Problem statement:
Count the lines below that include "packages". Only the number should be given.

++++++

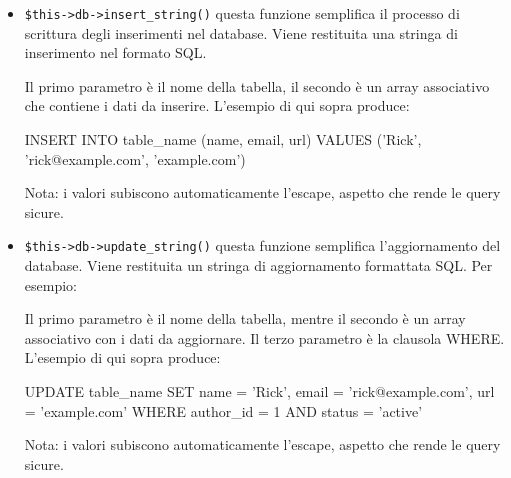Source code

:\begin{itemize}
\item \verb|$this->db->insert_string()| questa funzione semplifica il processo di scrittura degli inserimenti nel database. Viene restituita una stringa di inserimento nel formato SQL.


Il primo parametro è il nome della tabella, il secondo è un array associativo che contiene i dati da inserire. L'esempio di qui sopra produce:

\begin{code}
INSERT INTO table_name (name, email, url) VALUES ('Rick', 'rick@example.com', 'example.com')
\end{code}

Nota: i valori subiscono automaticamente l'escape, aspetto che rende le query sicure.

\item \verb|$this->db->update_string()| questa funzione semplifica l'aggiornamento del database. Viene restituita un stringa di aggiornamento formattata SQL. Per esempio:


Il primo parametro è il nome della tabella, mentre il secondo è un array associativo con i dati da aggiornare. Il terzo parametro è la clausola WHERE. L'esempio di qui sopra produce:

\begin{code}
UPDATE table_name SET name = 'Rick', email = 'rick@example.com', url = 'example.com' WHERE author_id = 1 AND status = 'active'
\end{code}

Nota: i valori subiscono automaticamente l'escape, aspetto che rende le query sicure.
\end{itemize}

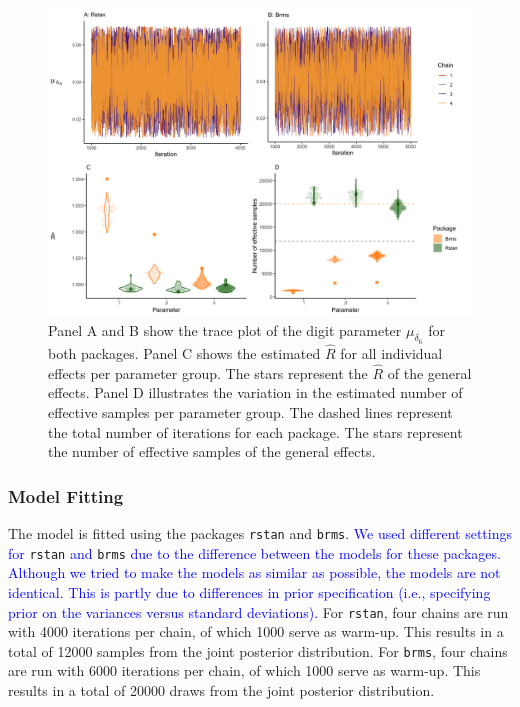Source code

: \documentclass[
  english,
  doc,floatsintext]{apa6}
\begin{document}
\begin{figure}[H]

\includegraphics[width=1\linewidth]{I - Images/Fig8_traceplots3pnew_v2} \hfill{}

\caption{Panel A and B show the trace plot of the digit parameter $\mu_{\delta_{6}}$ for both packages. Panel C shows the estimated $\hat{R}$ for all individual effects per parameter group. The stars represent the $\hat{R}$ of the general effects. Panel D illustrates the variation in the estimated number of effective samples per parameter group. The dashed lines represent the total number of iterations for each package. The stars represent the number of effective samples of the general effects.}\label{fig:traceplots3p}
\end{figure}

\hypertarget{model-fitting}{%
\subsubsection{Model Fitting}\label{model-fitting}}

The model is fitted using the packages \texttt{rstan} and \texttt{brms}. \textcolor{blue}{We used different settings for} \texttt{rstan} \textcolor{blue}{and} \texttt{brms} \textcolor{blue}{due to the difference between the models for these packages. Although we tried to make the models as similar as possible, the models are not identical. This is partly due to differences in prior specification (i.e., specifying prior on the variances versus standard deviations).} For \texttt{rstan}, four chains are run with 4000 iterations per chain, of which 1000 serve as warm-up. This results in a total of 12000 samples from the joint posterior distribution. For \texttt{brms}, four chains are run with 6000 iterations per chain, of which 1000 serve as warm-up. This results in a total of 20000 draws from the joint posterior distribution.
\end{document}
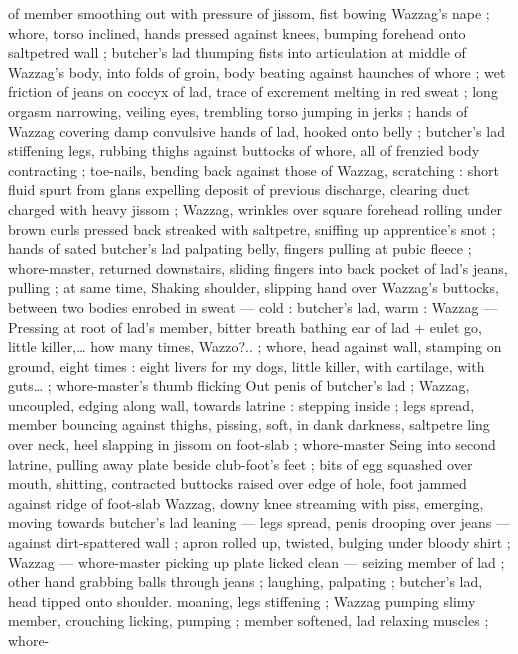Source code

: of member smoothing out with pressure of jissom, fist bowing 
Wazzag's nape ; whore, torso inclined, hands pressed against knees, 
bumping forehead onto saltpetred wall ; butcher's lad thumping fists 
into articulation at middle of Wazzag's body, into folds of groin, body 
beating against haunches of whore ; wet friction of jeans on coccyx 
of lad, trace of excrement melting in red sweat ; long orgasm 
narrowing, veiling eyes, trembling torso jumping in jerks ; hands of 
Wazzag covering damp convulsive hands of lad, hooked onto belly ; 
butcher's lad stiffening legs, rubbing thighs against buttocks of 
whore, all of frenzied body contracting ; toe-nails, bending back 
against those of Wazzag, scratching : short fluid spurt from glans 
expelling deposit of previous discharge, clearing duct charged with 
heavy jissom ; Wazzag, wrinkles over square forehead rolling under 
brown curls pressed back streaked with saltpetre, sniffing up 
apprentice's snot ; hands of sated butcher's lad palpating belly, 
fingers pulling at pubic fleece ; whore-master, returned downstairs, 
sliding fingers into back pocket of lad's jeans, pulling ; at same time, 
Shaking shoulder, slipping hand over Wazzag's buttocks, between 
two bodies enrobed in sweat --- cold : butcher's lad, warm : Wazzag 
--- Pressing at root of lad's member, bitter breath bathing ear of lad 
+ eulet go, little killer,{\ldots} how many times, Wazzo?..{\gr} ; whore, head 
against wall, stamping on ground, eight times :{\td} {\gl} eight livers for my 
dogs, little killer, with cartilage, with guts{\ldots} {\gr} ; whore-master's thumb 
flicking Out penis of butcher's lad ; Wazzag, uncoupled, edging along 
wall, towards latrine : stepping inside ; legs spread, member 
bouncing against thighs, pissing, soft, in dank darkness, saltpetre 
ling over neck, heel slapping in jissom on foot-slab ; whore-master 
Seing into second latrine, pulling away plate beside club-foot's feet 
; bits of egg squashed over mouth, shitting, contracted buttocks 
raised over edge of hole, foot jammed against ridge of foot-slab 
Wazzag, downy knee streaming with piss, emerging, moving towards 
butcher's lad leaning --- legs spread, penis drooping over jeans --- 
against dirt-spattered wall ; apron rolled up, twisted, bulging under 
bloody shirt ; Wazzag --- whore-master picking up plate licked clean 
--- seizing member of lad ; other hand grabbing balls through jeans 
; laughing, palpating ; butcher's lad, head tipped onto shoulder. 
moaning, legs stiffening ; Wazzag pumping slimy member, crouching 
licking, pumping ; member softened, lad relaxing muscles ; whore- 
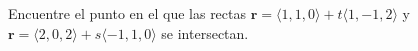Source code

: \item Encuentre el punto en el que las rectas $\mathbf{r} = \langle 1, 1, 0 \rangle + t\langle 1, -1, 2 \rangle$ y $\mathbf{r} = \langle 2, 0, 2 \rangle + s\langle -1, 1, 0 \rangle$ se intersectan.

++++++

Output for this task:
2